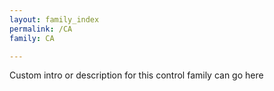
 ```yaml
---
layout: family_index
permalink: /CA
family: CA

---
```

Custom intro or description for this control family can go here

▬▬▬

Leave out the pictures and copy every record above exactly.

 ```yaml
---
layout: family_index
permalink: /CA
family: CA

---
```

Custom intro or description for this control family can go here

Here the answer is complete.